■ Information shown ■
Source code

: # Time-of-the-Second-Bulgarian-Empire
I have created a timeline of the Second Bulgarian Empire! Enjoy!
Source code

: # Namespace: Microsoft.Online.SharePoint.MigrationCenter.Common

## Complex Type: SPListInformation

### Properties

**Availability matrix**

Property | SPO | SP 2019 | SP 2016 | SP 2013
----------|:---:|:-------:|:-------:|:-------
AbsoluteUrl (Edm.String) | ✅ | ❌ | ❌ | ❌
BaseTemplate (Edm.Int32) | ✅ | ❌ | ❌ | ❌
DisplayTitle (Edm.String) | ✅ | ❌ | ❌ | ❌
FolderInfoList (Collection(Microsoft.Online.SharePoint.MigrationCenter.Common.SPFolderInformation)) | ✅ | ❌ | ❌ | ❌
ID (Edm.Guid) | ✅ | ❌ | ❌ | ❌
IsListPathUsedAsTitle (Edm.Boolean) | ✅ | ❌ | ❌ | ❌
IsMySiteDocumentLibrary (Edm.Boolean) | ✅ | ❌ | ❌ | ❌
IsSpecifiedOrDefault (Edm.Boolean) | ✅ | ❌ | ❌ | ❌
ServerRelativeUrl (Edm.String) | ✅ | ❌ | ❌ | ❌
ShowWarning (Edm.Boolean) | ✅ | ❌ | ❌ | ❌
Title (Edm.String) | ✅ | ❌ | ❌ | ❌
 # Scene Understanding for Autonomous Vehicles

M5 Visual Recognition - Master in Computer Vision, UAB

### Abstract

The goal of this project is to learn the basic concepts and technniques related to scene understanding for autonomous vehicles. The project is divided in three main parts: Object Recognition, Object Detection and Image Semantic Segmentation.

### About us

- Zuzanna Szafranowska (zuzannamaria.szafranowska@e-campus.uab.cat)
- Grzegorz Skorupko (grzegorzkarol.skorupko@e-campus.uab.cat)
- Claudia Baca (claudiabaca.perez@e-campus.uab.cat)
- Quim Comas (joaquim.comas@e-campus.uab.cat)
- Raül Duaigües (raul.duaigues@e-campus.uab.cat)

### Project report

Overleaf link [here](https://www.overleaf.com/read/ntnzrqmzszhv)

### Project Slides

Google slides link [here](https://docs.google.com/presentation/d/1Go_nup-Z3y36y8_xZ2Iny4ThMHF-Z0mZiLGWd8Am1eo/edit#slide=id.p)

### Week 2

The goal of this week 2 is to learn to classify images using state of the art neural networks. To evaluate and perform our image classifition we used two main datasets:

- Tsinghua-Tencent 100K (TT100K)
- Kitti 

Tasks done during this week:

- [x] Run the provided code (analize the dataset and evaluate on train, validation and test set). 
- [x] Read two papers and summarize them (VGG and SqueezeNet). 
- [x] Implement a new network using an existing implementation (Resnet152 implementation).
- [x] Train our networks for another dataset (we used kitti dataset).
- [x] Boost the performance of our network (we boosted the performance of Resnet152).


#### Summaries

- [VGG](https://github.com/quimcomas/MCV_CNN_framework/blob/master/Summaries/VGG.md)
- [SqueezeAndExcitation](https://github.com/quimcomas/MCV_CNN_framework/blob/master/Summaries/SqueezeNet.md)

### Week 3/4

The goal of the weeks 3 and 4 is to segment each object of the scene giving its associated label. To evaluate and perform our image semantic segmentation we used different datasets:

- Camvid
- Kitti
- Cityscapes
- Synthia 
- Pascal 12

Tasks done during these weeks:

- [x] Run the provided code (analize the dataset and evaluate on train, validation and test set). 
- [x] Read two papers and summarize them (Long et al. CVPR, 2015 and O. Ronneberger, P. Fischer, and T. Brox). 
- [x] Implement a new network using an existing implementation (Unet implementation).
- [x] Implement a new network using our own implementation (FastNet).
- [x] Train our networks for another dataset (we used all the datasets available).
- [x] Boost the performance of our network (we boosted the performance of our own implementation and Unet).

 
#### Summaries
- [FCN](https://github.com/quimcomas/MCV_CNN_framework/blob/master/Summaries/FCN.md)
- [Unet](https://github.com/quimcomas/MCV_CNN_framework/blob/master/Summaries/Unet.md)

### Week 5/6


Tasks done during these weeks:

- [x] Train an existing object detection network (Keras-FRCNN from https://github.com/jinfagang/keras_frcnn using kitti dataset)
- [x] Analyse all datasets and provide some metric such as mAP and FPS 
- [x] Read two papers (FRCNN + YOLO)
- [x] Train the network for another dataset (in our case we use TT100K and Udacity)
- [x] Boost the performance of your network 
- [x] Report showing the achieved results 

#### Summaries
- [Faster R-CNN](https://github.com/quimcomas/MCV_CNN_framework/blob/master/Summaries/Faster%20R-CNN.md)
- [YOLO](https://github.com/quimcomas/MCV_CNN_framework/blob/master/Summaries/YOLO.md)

...

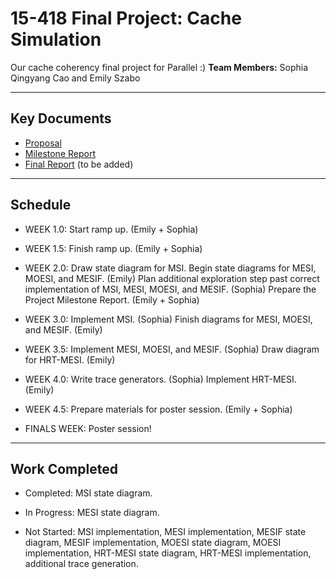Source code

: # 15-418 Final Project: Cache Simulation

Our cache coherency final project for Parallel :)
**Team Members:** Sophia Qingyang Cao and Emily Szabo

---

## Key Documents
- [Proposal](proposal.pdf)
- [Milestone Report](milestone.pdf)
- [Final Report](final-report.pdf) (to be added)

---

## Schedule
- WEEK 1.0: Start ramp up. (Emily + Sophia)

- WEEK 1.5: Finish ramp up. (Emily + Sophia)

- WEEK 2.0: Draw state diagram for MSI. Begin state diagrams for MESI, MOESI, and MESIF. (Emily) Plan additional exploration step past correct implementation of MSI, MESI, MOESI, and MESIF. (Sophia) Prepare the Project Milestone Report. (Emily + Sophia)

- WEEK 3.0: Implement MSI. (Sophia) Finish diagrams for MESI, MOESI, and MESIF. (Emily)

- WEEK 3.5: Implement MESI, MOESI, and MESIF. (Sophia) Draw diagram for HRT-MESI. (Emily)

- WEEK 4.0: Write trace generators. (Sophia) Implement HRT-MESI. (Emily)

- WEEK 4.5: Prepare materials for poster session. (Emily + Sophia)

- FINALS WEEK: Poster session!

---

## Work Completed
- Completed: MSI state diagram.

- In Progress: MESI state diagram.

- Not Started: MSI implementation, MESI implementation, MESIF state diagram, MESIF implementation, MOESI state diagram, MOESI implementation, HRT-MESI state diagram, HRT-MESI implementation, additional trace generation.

■ Your assignment ■
Write out exactly the lines above between the line with "- [x] Read two papers and summarize them (Long" and the line with "- [x] Implement a new network using our", inclusive, and nothing beyond them.

■ Output of the exercise ■
- [x] Read two papers and summarize them (Long et al. CVPR, 2015 and O. Ronneberger, P. Fischer, and T. Brox). 
- [x] Implement a new network using an existing implementation (Unet implementation).
- [x] Implement a new network using our own implementation (FastNet).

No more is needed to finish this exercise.